[Work required]:
Please print all the lines below exactly as they are written.

━━ Recorded data ━━

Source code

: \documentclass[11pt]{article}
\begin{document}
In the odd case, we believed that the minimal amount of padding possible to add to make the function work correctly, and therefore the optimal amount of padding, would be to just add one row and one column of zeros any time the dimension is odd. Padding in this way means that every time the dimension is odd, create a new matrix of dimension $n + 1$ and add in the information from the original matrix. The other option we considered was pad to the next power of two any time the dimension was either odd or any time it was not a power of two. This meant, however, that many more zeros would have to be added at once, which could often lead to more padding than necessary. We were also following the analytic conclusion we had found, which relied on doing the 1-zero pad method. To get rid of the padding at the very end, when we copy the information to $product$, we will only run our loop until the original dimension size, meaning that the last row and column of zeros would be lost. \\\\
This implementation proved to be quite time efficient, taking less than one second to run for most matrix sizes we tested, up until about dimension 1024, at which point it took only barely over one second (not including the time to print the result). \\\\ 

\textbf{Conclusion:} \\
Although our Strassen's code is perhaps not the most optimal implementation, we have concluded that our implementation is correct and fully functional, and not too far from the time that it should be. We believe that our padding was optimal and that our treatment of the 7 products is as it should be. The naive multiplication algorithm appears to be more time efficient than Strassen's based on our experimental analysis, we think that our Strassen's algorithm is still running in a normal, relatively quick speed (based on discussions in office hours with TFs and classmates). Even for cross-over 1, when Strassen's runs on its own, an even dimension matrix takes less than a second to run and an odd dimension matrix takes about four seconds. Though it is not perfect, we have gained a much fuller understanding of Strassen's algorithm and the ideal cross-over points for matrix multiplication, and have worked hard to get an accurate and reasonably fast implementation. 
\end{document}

━━━

[Exercise solution]:
Source code

: \documentclass[11pt]{article}
\begin{document}
In the odd case, we believed that the minimal amount of padding possible to add to make the function work correctly, and therefore the optimal amount of padding, would be to just add one row and one column of zeros any time the dimension is odd. Padding in this way means that every time the dimension is odd, create a new matrix of dimension $n + 1$ and add in the information from the original matrix. The other option we considered was pad to the next power of two any time the dimension was either odd or any time it was not a power of two. This meant, however, that many more zeros would have to be added at once, which could often lead to more padding than necessary. We were also following the analytic conclusion we had found, which relied on doing the 1-zero pad method. To get rid of the padding at the very end, when we copy the information to $product$, we will only run our loop until the original dimension size, meaning that the last row and column of zeros would be lost. \\\\
This implementation proved to be quite time efficient, taking less than one second to run for most matrix sizes we tested, up until about dimension 1024, at which point it took only barely over one second (not including the time to print the result). \\\\ 

\textbf{Conclusion:} \\
Although our Strassen's code is perhaps not the most optimal implementation, we have concluded that our implementation is correct and fully functional, and not too far from the time that it should be. We believe that our padding was optimal and that our treatment of the 7 products is as it should be. The naive multiplication algorithm appears to be more time efficient than Strassen's based on our experimental analysis, we think that our Strassen's algorithm is still running in a normal, relatively quick speed (based on discussions in office hours with TFs and classmates). Even for cross-over 1, when Strassen's runs on its own, an even dimension matrix takes less than a second to run and an odd dimension matrix takes about four seconds. Though it is not perfect, we have gained a much fuller understanding of Strassen's algorithm and the ideal cross-over points for matrix multiplication, and have worked hard to get an accurate and reasonably fast implementation. 
\end{document}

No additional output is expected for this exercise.